Le dessinateur néerlandais de Charlie Hebdo Willem y a répondu à sa façon : « Nous vomissons sur tous ces gens qui, subitement, disent être nos amis ». Et de citer pêle-mêle le pape, la reine Elizabeth, Poutine et Marine Le Pen. La déclaration fait plus que fissurer le contestable « Je suis Charlie » placardé ici et là depuis une semaine. Le pape reste François ; il n’est pas Charlie – même si, paradoxalement, la satire se nourrissant de ce qu’elle dénonce, Charlie Hebdo aurait sans doute déposé le bilan depuis longtemps s’il n’y avait plus de Pape… La reine Elizabeth n’est pas Charlie, elle n’a pas changé de sexe : the Queen ne se fera pas Drag Queen. Poutine n’est pas Charlie : Vladimir sonne tout de même plus slave. Marine Le Pen n’est pas Charlie : pas d’alliance rouge-brune ou, plutôt, Charlie rouge et Charlie Brown…

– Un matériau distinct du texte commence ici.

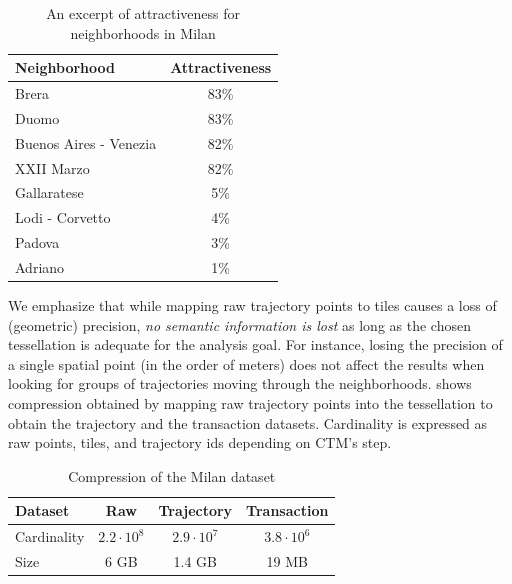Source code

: \documentclass[
]{ceurart}
\renewcommand{\sf}[1]{\textsf{\textup{#1}}}
\begin{document}
\begin{table}[t]
    \centering
    \footnotesize
    \caption{An excerpt of attractiveness for neighborhoods in \sf{Milan}}
    \label{tbl:att}
    \begin{tabular}{lc}
    \toprule
        Neighborhood & Attractiveness \\
        \midrule
        Brera & 83\% \\ 
        Duomo & 83\% \\ 
        Buenos Aires - Venezia & 82\% \\ 
        XXII Marzo & 82\% \\
        Gallaratese & 5\% \\ 
        Lodi - Corvetto & 4\% \\ 
        Padova & 3\% \\
        Adriano & 1\% \\ \bottomrule
    \end{tabular}
\end{table}

We emphasize that while mapping raw trajectory points to tiles causes a loss of (geometric) precision, \textit{no semantic information is lost} as long as the chosen tessellation is adequate for the analysis goal.
For instance, losing the precision of a single spatial point (in the order of meters) does not affect the results when looking for groups of trajectories moving through the neighborhoods.
 shows compression obtained by mapping raw trajectory points into the tessellation to obtain the trajectory and the transaction datasets.
Cardinality is expressed as raw points, tiles, and trajectory ids depending on CTM's step.

\begin{table}[t]
\centering
\footnotesize
\caption{Compression of the \sf{Milan} dataset}
\label{tab:comp}
\begin{tabular}{lccc}
\toprule
Dataset     & Raw              & Trajectory       & Transaction\\
\midrule
Cardinality & $2.2 \cdot 10^8$ & $2.9 \cdot 10^7$ & $3.8 \cdot 10^6$\\
Size        & 6 GB              & 1.4 GB            & 19 MB            \\
\bottomrule
\end{tabular}
\end{table}
\end{document}
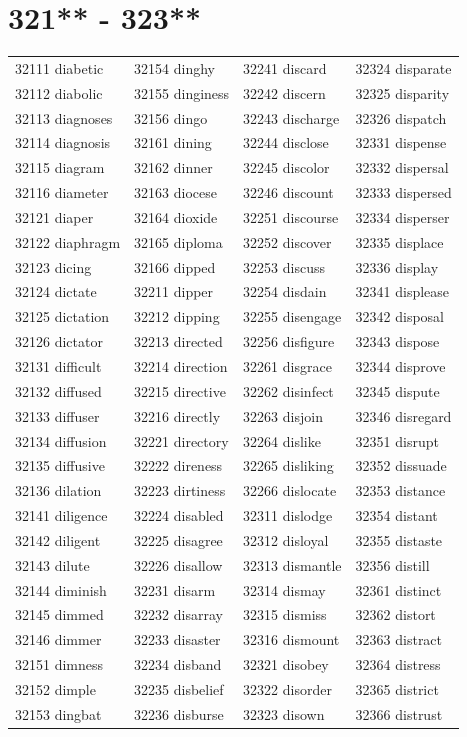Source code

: \documentclass[10pt, oneside]{book}
\begin{document}
\begin{table}
	\centering
	\section*{321** - 323**}
	\begin{tabular}{l l l l}
32111 diabetic &32154 dinghy &32241 discard &32324 disparate\\
32112 diabolic &32155 dinginess &32242 discern &32325 disparity\\
32113 diagnoses &32156 dingo &32243 discharge &32326 dispatch\\
32114 diagnosis &32161 dining &32244 disclose &32331 dispense\\
32115 diagram &32162 dinner &32245 discolor &32332 dispersal\\
32116 diameter &32163 diocese &32246 discount &32333 dispersed\\
32121 diaper &32164 dioxide &32251 discourse &32334 disperser\\
32122 diaphragm &32165 diploma &32252 discover &32335 displace\\
32123 dicing &32166 dipped &32253 discuss &32336 display\\
32124 dictate &32211 dipper &32254 disdain &32341 displease\\
32125 dictation &32212 dipping &32255 disengage &32342 disposal\\
32126 dictator &32213 directed &32256 disfigure &32343 dispose\\
32131 difficult &32214 direction &32261 disgrace &32344 disprove\\
32132 diffused &32215 directive &32262 disinfect &32345 dispute\\
32133 diffuser &32216 directly &32263 disjoin &32346 disregard\\
32134 diffusion &32221 directory &32264 dislike &32351 disrupt\\
32135 diffusive &32222 direness &32265 disliking &32352 dissuade\\
32136 dilation &32223 dirtiness &32266 dislocate &32353 distance\\
32141 diligence &32224 disabled &32311 dislodge &32354 distant\\
32142 diligent &32225 disagree &32312 disloyal &32355 distaste\\
32143 dilute &32226 disallow &32313 dismantle &32356 distill\\
32144 diminish &32231 disarm &32314 dismay &32361 distinct\\
32145 dimmed &32232 disarray &32315 dismiss &32362 distort\\
32146 dimmer &32233 disaster &32316 dismount &32363 distract\\
32151 dimness &32234 disband &32321 disobey &32364 distress\\
32152 dimple &32235 disbelief &32322 disorder &32365 district\\
32153 dingbat &32236 disburse &32323 disown &32366 distrust\\
	\end{tabular}
 \end{table}
\clearpage
\end{document}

D’une manière moins polémique que Willem, Tzvetan Todorov a dit lui aussi ses réserves devant le slogan de cette globalisation compassionnelle : « Cette formule, dont je comprends l’attrait, me gêne un peu. D’abord, je la trouve présomptueuse : si « Charlie » désigne les victimes de l’attentat, non, nous ne sommes pas tous équivalents aux victimes, nous n’avions pas pris des positions risquées dans le passé, à la manière des journalistes assassinés. Nous nous attribuons abusivement le statut de victimes. Si l’on pense plutôt aux militants qu’ils étaient, c’est aussi une assimilation abusive : on sait bien que tout le monde n’approuvait pas les choix politiques de ces journalistes.» De fait, si Alain Finkielkraut succombait sous les balles à cause d’une « Réplique » de trop, on imagine mal un grand défilé sous des bannières : « Je suis Finkie ». Mis au pluriel, le slogan est encore moins heureux : « Nous sommes tous Charlie » forme un curieux cri de ralliement, qui amalgame pour dénoncer toute forme d’amalgame. La preuve de cette assimilation abusive a été faite par la hâte mimétique avec laquelle certains ont cherché un slogan qui leur ressemble mieux : « Je suis chrétien », « Je suis juif », « Je suis français » a-t-on lu sur d’autres pancartes.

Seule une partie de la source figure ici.